A useful helper functions is get_rectangle() to return a sf polygon based on x and y limits.

Code

get_rectangle <- function(xmin, ymin, xmax, ymax) {
  st_polygon(list(matrix(c(xmin, xmin, xmax, xmax, xmin,
                           ymin, ymax, ymax, ymin, ymin), nc = 2)))
}

1: A convenience function to get an sf polygon given x and y limits.

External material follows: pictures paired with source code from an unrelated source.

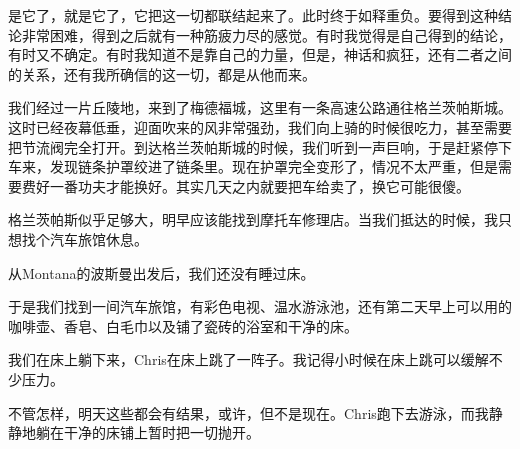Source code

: \documentclass[UTF8]{article}
\begin{document}
\par 是它了，就是它了，它把这一切都联结起来了。此时终于如释重负。要得到这种结论非常困难，得到之后就有一种筋疲力尽的感觉。有时我觉得是自己得到的结论，有时又不确定。有时我知道不是靠自己的力量，但是，神话和疯狂，还有二者之间的关系，还有我所确信的这一切，都是从他而来。
\par 我们经过一片丘陵地，来到了梅德福城，这里有一条高速公路通往格兰茨帕斯城。这时已经夜幕低垂，迎面吹来的风非常强劲，我们向上骑的时候很吃力，甚至需要把节流阀完全打开。到达格兰茨帕斯城的时候，我们听到一声巨响，于是赶紧停下车来，发现链条护罩绞进了链条里。现在护罩完全变形了，情况不太严重，但是需要费好一番功夫才能换好。其实几天之内就要把车给卖了，换它可能很傻。
\par 格兰茨帕斯似乎足够大，明早应该能找到摩托车修理店。当我们抵达的时候，我只想找个汽车旅馆休息。
\par 从Montana的波斯曼出发后，我们还没有睡过床。
\par 于是我们找到一间汽车旅馆，有彩色电视、温水游泳池，还有第二天早上可以用的咖啡壶、香皂、白毛巾以及铺了瓷砖的浴室和干净的床。
\par 我们在床上躺下来，Chris在床上跳了一阵子。我记得小时候在床上跳可以缓解不少压力。
\par 不管怎样，明天这些都会有结果，或许，但不是现在。Chris跑下去游泳，而我静静地躺在干净的床铺上暂时把一切抛开。
\end{document}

Iterative population bisection

Central to this whole exercise is a function that given a dataframe of x, y, and population data, along with a bounding extent, returns two rectangles within the extent, each containing half the population. This is accomplished using a weighted median as in the previous post. Because we are working only with north-south or east-west subdivisions there isn’t any especially complicated geometry needed to handle this.

Code

split_population <- function(pop_pts, bounds) {
  w <- bounds[1]; e <- bounds[3];
  s <- bounds[2]; n <- bounds[4];
  width <- e - w; height <- n - s;
  xy <- pop_pts |> filter(x > w, x <= e, y > s, y <= n)
  bbs <- list()
  if (height > width) { # cut east-west at median y
    my <- weighted.median(xy$y, xy$pop_250m_grid)
    south <- xy |> filter(y <= my)
    x1 <- min(south$x) - 125; x2 <- max(south$x) + 125;
    y1 <- min(south$y) - 125; y2 <- my;
    bbs[[1]] <- get_rectangle(x1, y1, x2, my)
    north <- xy |> filter(y > my)
    x1 <- min(north$x) - 125; x2 <- max(north$x) + 125;
    y1 <- my; y2 <- max(north$y) + 125; 
    bbs[[2]] <- get_rectangle(x1, my, x2, y2)
  } else { # cut north-south at median x
    mx <- weighted.median(xy$x, xy$pop_250m_grid)
    west <- xy |> filter(x <= mx)
    x1 <- min(west$x) - 125; x2 <- mx;
    y1 <- min(west$y) - 125; y2 <- max(west$y) + 125;
    bbs[[1]] <- get_rectangle(x1, y1, mx, y2)
    east <- xy |> filter(x > mx)
    x1 <- mx; x2 <- max(east$x) + 125;
    y1 <- min(east$y) - 125; y2 <- max(east$y) + 125;
    bbs[[2]] <- get_rectangle(mx, y1, x2, y2)
  }
  bbs
}

1: Unpack the bounding box to west, east, bottom, and top values, and use these to get width w and height h.
2: We are only interested in the population inside the bounding box.
3: If the area is taller than it is wide, then cut east-west at the weighted median y coordinate, otherwise cut north-south at the weighted median x coordinate.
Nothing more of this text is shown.